Other global automakers, such as General Motors, Volkswagen, Toyota and Honda,
have set up 50-50 partnerships in China with local partners.
There is an indication that Nanjing Fiat's two parents will compromise and
create a revival plan for it soon.
Both Nanjing Automobile and Fiat will reportedly add 3 billion yuan in the
venture.
Andrew Humberstone, Fiat Auto's chief representative in China, said on June 29
that it would make the Linea and Grande Punto next year and the Alfa Romeo later
in the country as part of efforts to raise its local sales to 263,000 cars by
2010 from 32,000 units last year.
But Humberstone declined to reveal who will be the partners for production of
the models.
At the same time, Fiat is seeking a second partner to facilitate its expansion
in the world's second-biggest vehicle market.
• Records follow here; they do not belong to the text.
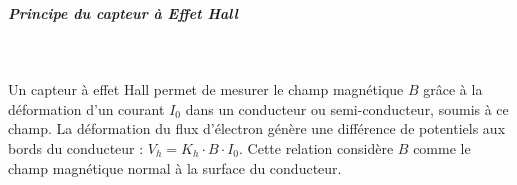\documentclass[11pt, french]{article} %
\begin{document}
\subparagraph*{Principe du capteur à Effet Hall}~\\
\begin{minipage}[t]{10cm}
\vspace{-0.3cm}
Un capteur à effet Hall permet de mesurer le champ magnétique $B$ grâce à la déformation d'un courant $I_0$ dans un conducteur ou semi-conducteur, soumis à ce champ. La déformation du flux d'électron génère une différence de potentiels aux bords du conducteur : $V_h =K_h \cdot B \cdot I_0$. Cette relation considère $B$ comme le champ magnétique normal à la surface du conducteur.
\end{minipage}
\end{document}
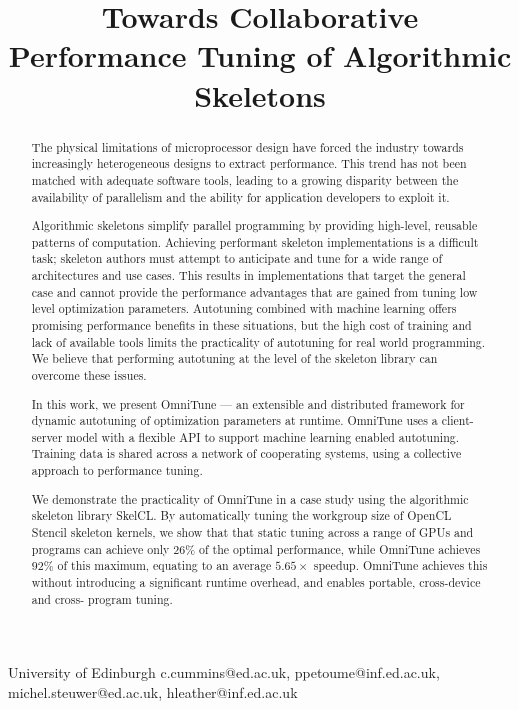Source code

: \documentclass[nonatbib,preprint,nocopyrightspace,9pt]{sigplanconf}
\begin{document}
  \setlength{\pdfpageheight}{\paperheight}
  \setlength{\pdfpagewidth}{\paperwidth}


  \title{Towards Collaborative Performance Tuning of Algorithmic Skeletons}
  {University of Edinburgh}
  {c.cummins@ed.ac.uk, ppetoume@inf.ed.ac.uk, michel.steuwer@ed.ac.uk, hleather@inf.ed.ac.uk}

  \maketitle

  \begin{abstract}
    The physical limitations of microprocessor design have forced the industry
    towards increasingly heterogeneous designs to extract performance. This trend
    has not been matched with adequate software tools, leading to a growing
    disparity between the availability of parallelism and the ability for
    application developers to exploit it.

    Algorithmic skeletons simplify parallel programming by providing high-level,
    reusable patterns of computation. Achieving performant skeleton
    implementations is a difficult task; skeleton authors must attempt to
    anticipate and tune for a wide range of architectures and use cases. This
    results in implementations that target the general case and cannot provide the
    performance advantages that are gained from tuning low level optimization
    parameters. Autotuning combined with machine learning offers promising
    performance benefits in these situations, but the high cost of training and
    lack of available tools limits the practicality of autotuning for real world
    programming. We believe that performing autotuning at the level of the
    skeleton library can overcome these issues.

    In this work, we present OmniTune --- an extensible and distributed framework
    for dynamic autotuning of optimization parameters at runtime. OmniTune uses a
    client-server model with a flexible API to support machine learning enabled
    autotuning. Training data is shared across a network of cooperating systems,
    using a collective approach to performance tuning.

    We demonstrate the practicality of OmniTune in a case study using the
    algorithmic skeleton library SkelCL. By automatically tuning the workgroup
    size of OpenCL Stencil skeleton kernels, we show that that static tuning
    across a range of GPUs and programs can achieve only $26\%$ of the optimal
    performance, while OmniTune achieves $92\%$ of this maximum, equating to an
    average $5.65\times$ speedup. OmniTune achieves this without introducing a
    significant runtime overhead, and enables portable, cross-device and cross-
    program tuning.
  \end{abstract}
\end{document}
It is reported that the Italian carmaker will assemble its cars with Chery
Automobile Co, an emerging indigenous carmaker in Wuhu, a smaller city 100
kilometres southwest of Nanjing.
Despite an expected turnaround plan for the venture with Fiat, Nanjing
Automobile is shifting much of its efforts to its own car project under the
acquired British brand MG.
The loss-ridden Chinese group plans to build an annual production capacity of
200,000 MG cars, 250,000 engines and 100,000 gearboxes in Nanjing with a bank
loan of more than 3 billion yuan.
The Nanjing-based MG cars will go on sale in China later this year.